Just how much body-image pressure can be involved in modelling, particularly for the high-stakes, widely televised annual extravaganza that is the Victoria's Secret fashion show? Far too much, as former VS model Erin Heatherton is sharing. She got frank last week about the stressful expectations involved with walking in the bikini-laden show (and in modeling in general).
"My last two Victoria’s Secret shows, I was told I had to lose weight,” Heatherton told Time' s Motto website. “I look back like, ‘Really?'” Victoria’s Secret didn’t comment to Motto about the model's tenure or requirements put upon her.
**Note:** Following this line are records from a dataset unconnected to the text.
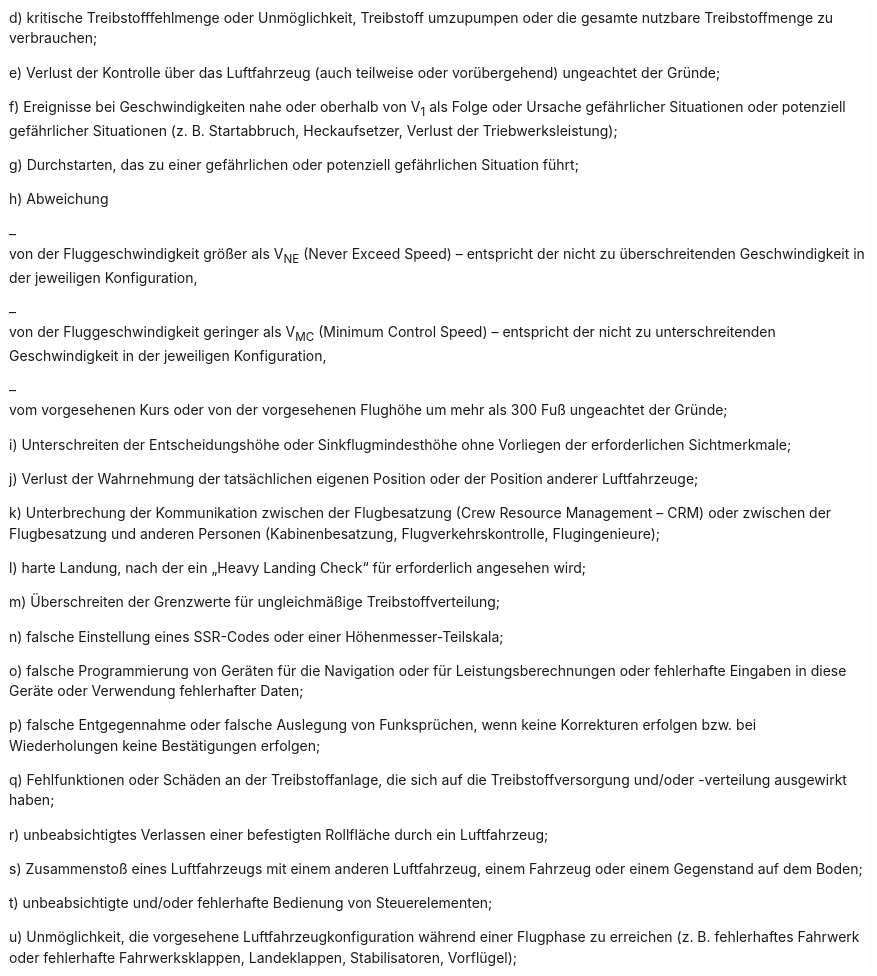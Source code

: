 d) kritische Treibstofffehlmenge oder Unmöglichkeit, Treibstoff umzupumpen oder die gesamte nutzbare Treibstoffmenge zu verbrauchen;

e) Verlust der Kontrolle über das Luftfahrzeug (auch teilweise oder vorübergehend) ungeachtet der Gründe;

f) Ereignisse bei Geschwindigkeiten nahe oder oberhalb von V<sub>1</sub> als Folge oder Ursache gefährlicher Situationen oder potenziell gefährlicher Situationen (z. B. Startabbruch, Heckaufsetzer, Verlust der Triebwerksleistung);

g) Durchstarten, das zu einer gefährlichen oder potenziell gefährlichen Situation führt;

h) Abweichung

–  
von der Fluggeschwindigkeit größer als V<sub>NE</sub> (Never Exceed Speed) – entspricht der nicht zu überschreitenden Geschwindigkeit in der jeweiligen Konfiguration,

–  
von der Fluggeschwindigkeit geringer als V<sub>MC</sub> (Minimum Control Speed) – entspricht der nicht zu unterschreitenden Geschwindigkeit in der jeweiligen Konfiguration,

–  
vom vorgesehenen Kurs oder von der vorgesehenen Flughöhe um mehr als 300 Fuß ungeachtet der Gründe;

i) Unterschreiten der Entscheidungshöhe oder Sinkflugmindesthöhe ohne Vorliegen der erforderlichen Sichtmerkmale;

j) Verlust der Wahrnehmung der tatsächlichen eigenen Position oder der Position anderer Luftfahrzeuge;

k) Unterbrechung der Kommunikation zwischen der Flugbesatzung (Crew Resource Management – CRM) oder zwischen der Flugbesatzung und anderen Personen (Kabinenbesatzung, Flugverkehrskontrolle, Flugingenieure);

l) harte Landung, nach der ein „Heavy Landing Check“ für erforderlich angesehen wird;

m) Überschreiten der Grenzwerte für ungleichmäßige Treibstoffverteilung;

n) falsche Einstellung eines SSR-Codes oder einer Höhenmesser-Teilskala;

o) falsche Programmierung von Geräten für die Navigation oder für Leistungsberechnungen oder fehlerhafte Eingaben in diese Geräte oder Verwendung fehlerhafter Daten;

p) falsche Entgegennahme oder falsche Auslegung von Funksprüchen, wenn keine Korrekturen erfolgen bzw. bei Wiederholungen keine Bestätigungen erfolgen;

q) Fehlfunktionen oder Schäden an der Treibstoffanlage, die sich auf die Treibstoffversorgung und/oder -verteilung ausgewirkt haben;

r) unbeabsichtigtes Verlassen einer befestigten Rollfläche durch ein Luftfahrzeug;

s) Zusammenstoß eines Luftfahrzeugs mit einem anderen Luftfahrzeug, einem Fahrzeug oder einem Gegenstand auf dem Boden;

t) unbeabsichtigte und/oder fehlerhafte Bedienung von Steuerelementen;

u) Unmöglichkeit, die vorgesehene Luftfahrzeugkonfiguration während einer Flugphase zu erreichen (z. B. fehlerhaftes Fahrwerk oder fehlerhafte Fahrwerksklappen, Landeklappen, Stabilisatoren, Vorflügel);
Despite twice-daily workouts and a healthy diet, Heatherton said that her body "just wouldn't do it" during the punishing pre-show regimen before her final time on the VS runway, in 2013. She says the pressure to slim down subsequently caused depression and a contentious relationship with food and body image.
"I got to a point where one night I got home from a workout and I remember staring at my food and thinking maybe I should just not eat,” she told Motto. “I was really depressed because I was working so hard and I felt like my body was resisting me."
But Heatherton isn't just opening up about her struggles with weight and mental health as a result of being in the modelling industry (though that's admirable on its own). She wants to set a more realistic, maybe even inspiring, example through her transparency about the hard work and unhealthy habits that looking like that can entail.
"I realized I couldn't go out into the world — parading my body and myself in front of all these women who look up to me — and tell them that this is easy and simple and everyone can do this," Heatherton told Motto. Being honest about the unglamorous, painful repercussions of modelling doesn't sound like it was easy, either. “I’m willing to sacrifice my pride, in a sense, and my privacy, because I know that if I don’t speak about it, I could be withholding information that would really help women,” she said. “It hurts too much to keep it in, and that’s why I’m not keeping it in now.”
A few weeks earlier, Heatherton posted a lengthily captioned Instagram post addressing how modelling took a toll on her: "I was struggling with my body image and the pressures to fulfill the demands of perfectionism upon me. I am not perfect. Through this struggle, however, I found the strength to love myself," she wrote.
Plus, it sounds like Heatherton now wants something constructive to come out of her negative physical and mental health experiences from modelling: "I made a choice to redirect my energy to be a catalyst for change. To create a channel for women to become the truest versions of themselves, along with me. (Stay tuned for more...)," she wrote. So, does Heatherton have some sort of body-image initiative or project on the docket? All signs point to yes...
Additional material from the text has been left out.